Sometimes it is Not Important Who Sings

by Kristin Dimitrova

During the concert, between
Iron Men and Bark at the Moon
the music kicked out at faces
of screaming kids,
rock veterans with thinning muscles
bashed their gray ponytails, teenage girls

riding on the shoulders of their jumping boyfriends
waved overheated lighters.
The stadium sang, sounding like an attempt
to run down the Hubble Telescope with the chorus,
and then Tanya, beer in hand, observed
that summer is good in itself,

and today it’s even breezy. She
repeated it three times, shouting.
Up in the sky an airplane
was passing over us. I wished
I were in it, sitting by the window.
I was flying over the stadium, I saw

the violet spotlights, I could even see
myself on the steps with my beer half-empty,
and I told myself I would really like
to be in my place.
This picture
had no sound.

From: 
My Life in Squares, Smokestack Books, UK, 2010.




Kristin Dimitrova's picture

ABOUT THE POET ~
Kristin Dimitrova (born May 1963 in Sofia, Bulgaria) is a poet, writer and translator., Her books of poetry include Jacob’s Thirteenth Child (1992), A Face Under the Ice (1997), Closed Figures (1998), Faces with Twisted Tongues (1998), Talisman Repairs (2001), The People with the Lanterns (2003) and The Cardplayer’s Morning (2008)., A Visit to the Clockmaker (2005) was published by Southword Editions, Ireland, and My Life in Squares (2010) by Smokestack Books, UK. Dimitrova is a five-times winner of different national poetry-of-the-year awards, among which the Association of Bulgarian Writers Annual Prize (2003)., Among her works of fiction are the novel Sabazius (2007), winner of the Hristo G. Danov National Award in 2008 and shortlisted for the Canetti Prize, and the two short stories collections: Love and Death under the Crooked Pear Trees (2004) and The Secret Way of the Ink (2010).
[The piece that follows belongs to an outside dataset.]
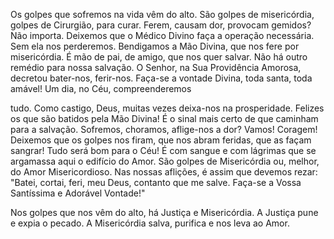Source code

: 
Os golpes que sofremos na vida vêm do alto. São golpes de misericórdia, golpes de Cirurgião, para curar. Ferem, causam dor, provocam gemidos? Não importa. Deixemos que o Médico Divino faça a operação necessária. Sem ela nos perderemos. Bendigamos a Mão Divina, que nos fere por misericórdia. É mão de pai, de amigo, que nos quer salvar. Não há outro remédio para nossa salvação. O Senhor, na Sua Providência Amorosa, decretou bater-nos, ferir-nos. Faça-se a vontade Divina, toda santa, toda amável! Um dia, no Céu, compreenderemos

tudo. Como castigo, Deus, muitas vezes deixa-nos na prosperidade. Felizes os que são batidos pela Mão Divina! É o sinal mais certo de que caminham para a salvação. Sofremos, choramos, aflige-nos a dor? Vamos! Coragem! Deixemos que os golpes nos firam, que nos abram feridas, que as façam sangrar! Tudo será bom para o Céu! É com sangue e com lágrimas que se argamassa aqui o edifício do Amor. São golpes de Misericórdia ou, melhor, do Amor Misericordioso. Nas nossas aflições, é assim que devemos rezar: "Batei, cortai, feri, meu Deus, contanto que me salve. Faça-se a Vossa Santíssima e Adorável Vontade!"

Nos golpes que nos vêm do alto, há Justiça e Misericórdia. A Justiça pune e expia o pecado. A Misericórdia salva, purifica e nos leva ao Amor.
Dimitrova is the co-scriptwriter of The Goat (2009), a feature film directed by Georgi Djulgerov., Dimitrova’s translation of a selection of poems by English metaphysical poet John Donne, The Anagram (1999), brought her the Union of Bulgarian Translators Award., Poems, short stories and essays by Kristin Dimitrova have been translated into 22 languages and published in 25 countries.